Over-apologising for everything seems a peculiarly English affliction… (Talking with a Polish guy in the post-office the other day, he said that the first three words he learnt when he first came to England were “Please”, “Thank-you” and “Sorry”…) On average I’d guess I say ‘Sorry’ well over a hundred times a day, on the street, in shops, when driving, and perhaps especially at ‘home’ with my increasingly-deaf and increasingly-elderly mother. Yet most other cultures don’t seem to do it; in fact often it seems that most other people don’t do it, even when an apology is definitely required. But in my own case, growing up in this decidedly screwed-up Anglo culture, it was a habit that was hammered into me from earliest childhood: and it’s an often-dysfunctional habit that’s proven very hard to break – even when it doesn’t make sense to apologise. Sorry…

Sure, there are some things for which I definitely do need to apologise. For example, I take on far too much, and then wonder why I don’t get much done at all. I ask for help, and then don’t follow through when help is offered. I perhaps say ‘Thank you’ too much in person, but perhaps nowhere near enough on the net – especially on Twitter, where all the ‘thank-yous’ and #FFs and the like clutters up the space so much, yet probably does matter quite a lot… Oh well. Not good, I know.

And I’ve been ‘the Outsider’ for most of my life – sometimes enforced, sometimes just from an inability to connect, yet so much so that I often do have huge difficulties relating with people in the ‘normal’ way. I’ve never been an employee: I’m not sure I could even cope with it now.
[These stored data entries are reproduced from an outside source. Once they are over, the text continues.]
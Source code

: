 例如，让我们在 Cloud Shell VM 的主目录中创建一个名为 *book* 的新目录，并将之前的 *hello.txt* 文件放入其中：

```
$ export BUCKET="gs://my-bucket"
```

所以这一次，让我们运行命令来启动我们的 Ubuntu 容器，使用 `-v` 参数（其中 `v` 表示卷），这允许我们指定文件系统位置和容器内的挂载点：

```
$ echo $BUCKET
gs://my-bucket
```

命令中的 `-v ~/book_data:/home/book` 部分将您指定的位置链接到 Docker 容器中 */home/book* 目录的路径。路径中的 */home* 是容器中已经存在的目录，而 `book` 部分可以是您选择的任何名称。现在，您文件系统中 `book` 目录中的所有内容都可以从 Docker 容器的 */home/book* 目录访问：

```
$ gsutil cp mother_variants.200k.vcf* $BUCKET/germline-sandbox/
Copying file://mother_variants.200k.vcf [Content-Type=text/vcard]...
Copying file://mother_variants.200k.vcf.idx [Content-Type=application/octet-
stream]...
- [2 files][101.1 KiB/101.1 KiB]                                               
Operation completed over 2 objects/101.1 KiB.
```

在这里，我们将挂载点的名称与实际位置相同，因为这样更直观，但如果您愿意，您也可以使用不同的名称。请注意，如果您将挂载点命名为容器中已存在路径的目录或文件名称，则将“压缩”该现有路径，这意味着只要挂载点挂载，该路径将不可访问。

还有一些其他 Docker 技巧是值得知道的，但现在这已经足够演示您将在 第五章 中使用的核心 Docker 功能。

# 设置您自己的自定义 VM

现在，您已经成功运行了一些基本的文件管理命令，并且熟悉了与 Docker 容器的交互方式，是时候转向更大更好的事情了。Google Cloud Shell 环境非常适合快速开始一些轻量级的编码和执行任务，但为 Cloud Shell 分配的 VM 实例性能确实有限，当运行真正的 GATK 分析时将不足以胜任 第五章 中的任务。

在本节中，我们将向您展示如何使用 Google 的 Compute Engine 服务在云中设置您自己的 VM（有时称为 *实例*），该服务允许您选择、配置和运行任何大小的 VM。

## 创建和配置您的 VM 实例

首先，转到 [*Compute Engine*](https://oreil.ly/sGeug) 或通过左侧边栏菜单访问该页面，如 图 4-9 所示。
Right now I’m back in my all-too-frequent ‘recluse’-mode, so deep into it that my last sort-of ‘social’ event was a meetup with a colleague from Brazil, well over a month ago. I know it’s messed some people around, but I really don’t know how to get out of it now. Seems to be part of who I am. Sorry.

Yet there are also some things I definitely need to stop apologising for.

To use Snowden’s phrase, I’ve definitely become more ‘curmudgeonly’ of late. I’m well aware that the ‘trade’ I’m in – enterprise-architectures and the like – can often be challenging in many different ways: we all have much to learn – myself very much included – so mistakes and flat-footed errors are all fair enough. Yet I’ve become much less tolerant of ‘game-plays’ by people who really should know better: yes, all of us – again, myself included – have perhaps too much ego invested in ‘our’ careers and ideas, but none of us should have to put up with some people’s obsessive ‘need’ to believe that they’re ‘better’ than everyone else, simply by the fact of their existence. I won’t apologise for being ‘curmudgeonly’ about that that: I think we all should, to be honest…

(I haven’t ‘named names’ so far, about some of the more appalling offenders within the EA community and elsewhere, but I must admit I’m getting darned close to that point now. I won’t apologise for doing so, either: most of those people know darn well who they are, so take this as “last and final warning”, perhaps?)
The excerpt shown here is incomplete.